Whether you’re working long, hot days in boots or walking the lakeshore in flip flops, your feet deserve some extra tender loving care this summer and all year long. This is especially important if you suffer from conditions such as diabetes or vascular disease, which can lead to chronic foot and leg wounds.

A chronic wound is a wound that is hard to heal or does not heal within four weeks. Along with slow healing, the wound may show signs of inflammation such as redness, pain, hotness or swelling. While chronic wounds are more common in older adults, a person with diabetes is more at risk for foot ulcers. These ulcers can form due to irritation such as friction or trauma. However, because of poor circulation and lack of feeling in the feet, the ulcers may go unnoticed.

While a person with diabetes needs to take extra precautions when caring for their feet, below are general tips so every member of your family can put their best foot forward this summer:

• Each day, check your feet for red spots, cuts, swelling, blisters, sores or other injuries.

• Wash and dry your feet each day, checking between the toes.

• After you properly clean and dry your feet, trim your toenails as needed.

• Wear properly fitting shoes that do not rub or pinch your feet.

• Always wear socks or stockings with your shoes.

• Avoid walking barefoot or in socked feet.

• Increase circulation in your feet by exercising.

• Don’t be afraid to talk to your primary care provider about your feet at your next check-up.

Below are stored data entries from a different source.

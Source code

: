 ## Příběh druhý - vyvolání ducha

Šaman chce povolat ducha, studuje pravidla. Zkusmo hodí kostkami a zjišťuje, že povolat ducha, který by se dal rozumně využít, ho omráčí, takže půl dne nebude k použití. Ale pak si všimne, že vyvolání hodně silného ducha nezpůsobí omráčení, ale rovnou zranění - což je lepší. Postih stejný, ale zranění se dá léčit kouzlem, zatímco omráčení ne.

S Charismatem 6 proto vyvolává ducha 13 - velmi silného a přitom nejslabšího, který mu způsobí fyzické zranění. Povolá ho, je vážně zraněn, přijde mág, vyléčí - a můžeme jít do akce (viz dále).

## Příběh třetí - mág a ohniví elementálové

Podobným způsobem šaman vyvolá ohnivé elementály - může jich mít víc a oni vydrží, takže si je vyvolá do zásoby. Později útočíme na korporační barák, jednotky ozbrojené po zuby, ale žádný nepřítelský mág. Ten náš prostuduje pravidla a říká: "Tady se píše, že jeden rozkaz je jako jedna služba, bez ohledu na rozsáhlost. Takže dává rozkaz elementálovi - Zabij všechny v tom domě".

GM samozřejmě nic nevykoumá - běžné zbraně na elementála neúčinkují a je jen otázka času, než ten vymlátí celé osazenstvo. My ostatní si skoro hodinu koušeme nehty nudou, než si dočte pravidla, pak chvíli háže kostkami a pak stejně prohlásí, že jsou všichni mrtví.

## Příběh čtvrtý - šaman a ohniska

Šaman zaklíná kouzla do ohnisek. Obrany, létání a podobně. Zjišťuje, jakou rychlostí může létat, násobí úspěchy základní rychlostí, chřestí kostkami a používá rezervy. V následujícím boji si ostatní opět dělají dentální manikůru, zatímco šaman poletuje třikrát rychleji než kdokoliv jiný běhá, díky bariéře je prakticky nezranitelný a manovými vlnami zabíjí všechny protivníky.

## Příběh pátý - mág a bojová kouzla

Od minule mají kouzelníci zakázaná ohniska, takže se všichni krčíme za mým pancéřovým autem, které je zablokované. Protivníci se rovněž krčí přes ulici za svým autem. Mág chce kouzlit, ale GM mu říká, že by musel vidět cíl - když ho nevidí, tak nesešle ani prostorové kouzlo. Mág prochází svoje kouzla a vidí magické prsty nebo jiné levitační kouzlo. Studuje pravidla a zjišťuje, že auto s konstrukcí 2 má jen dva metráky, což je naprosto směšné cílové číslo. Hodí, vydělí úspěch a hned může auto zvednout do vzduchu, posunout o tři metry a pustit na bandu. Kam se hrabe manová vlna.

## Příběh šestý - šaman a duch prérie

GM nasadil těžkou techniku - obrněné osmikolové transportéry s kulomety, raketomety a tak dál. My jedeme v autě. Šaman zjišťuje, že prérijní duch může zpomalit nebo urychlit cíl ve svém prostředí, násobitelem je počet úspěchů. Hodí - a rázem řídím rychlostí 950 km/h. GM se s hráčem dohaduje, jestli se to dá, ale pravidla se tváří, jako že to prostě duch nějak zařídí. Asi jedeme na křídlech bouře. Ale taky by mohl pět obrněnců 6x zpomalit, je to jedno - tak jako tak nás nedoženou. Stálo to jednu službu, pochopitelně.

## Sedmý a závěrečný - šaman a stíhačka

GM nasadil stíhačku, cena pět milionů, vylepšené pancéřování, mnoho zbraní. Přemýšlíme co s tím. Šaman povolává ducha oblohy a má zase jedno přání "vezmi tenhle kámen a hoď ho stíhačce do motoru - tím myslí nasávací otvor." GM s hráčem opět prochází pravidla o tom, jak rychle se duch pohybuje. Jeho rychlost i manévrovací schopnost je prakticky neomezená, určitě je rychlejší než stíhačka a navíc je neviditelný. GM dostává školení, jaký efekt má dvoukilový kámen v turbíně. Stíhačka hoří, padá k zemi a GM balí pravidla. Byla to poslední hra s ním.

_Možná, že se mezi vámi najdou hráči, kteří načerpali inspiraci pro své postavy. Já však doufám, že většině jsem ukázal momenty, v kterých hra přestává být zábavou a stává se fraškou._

“Chronic wounds, such as diabetic foot ulcers, can lead to hospitalization and even amputation if not properly treated,” said Quyen Ha, M.D. “Unfortunately, it affects millions of patients in the United States. But just by taking the proper precautions and paying closer attention to your feet and legs, you can greatly reduce your risk.”

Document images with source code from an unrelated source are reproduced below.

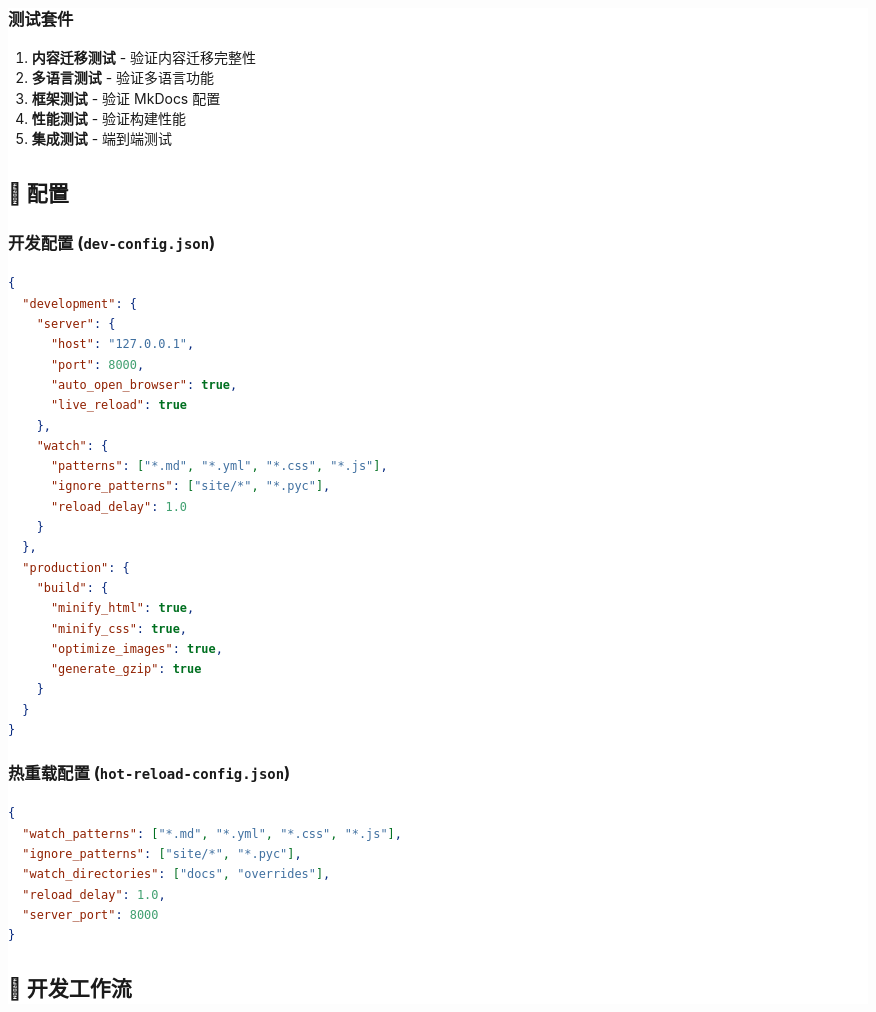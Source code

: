 ### 测试套件

1. **内容迁移测试** - 验证内容迁移完整性
2. **多语言测试** - 验证多语言功能
3. **框架测试** - 验证 MkDocs 配置
4. **性能测试** - 验证构建性能
5. **集成测试** - 端到端测试

## 🔧 配置

### 开发配置 (`dev-config.json`)

```json
{
  "development": {
    "server": {
      "host": "127.0.0.1",
      "port": 8000,
      "auto_open_browser": true,
      "live_reload": true
    },
    "watch": {
      "patterns": ["*.md", "*.yml", "*.css", "*.js"],
      "ignore_patterns": ["site/*", "*.pyc"],
      "reload_delay": 1.0
    }
  },
  "production": {
    "build": {
      "minify_html": true,
      "minify_css": true,
      "optimize_images": true,
      "generate_gzip": true
    }
  }
}
```

### 热重载配置 (`hot-reload-config.json`)

```json
{
  "watch_patterns": ["*.md", "*.yml", "*.css", "*.js"],
  "ignore_patterns": ["site/*", "*.pyc"],
  "watch_directories": ["docs", "overrides"],
  "reload_delay": 1.0,
  "server_port": 8000
}
```

## 📝 开发工作流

Specialized centers in foot care can focus on the healing process of complex or hard-to-heal wounds such as diabetic foot ulcers, pressure ulcers, burns, skin tears, post-surgical incisions and radiation injuries. Some also offer hyperbaric oxygen therapy, which works by surrounding the patient with 100 percent oxygen to help progress the healing of the wound.

Chronic, hard-to-heal wounds are a growing problem among our aging population and often affect those who suffer from diabetes or obesity.

For those with certain health conditions, untreated wounds can lead to serious health complications and even amputation. If you are suffering from hard-to-heal wounds, your physician can refer you to a wound care specialist, if needed.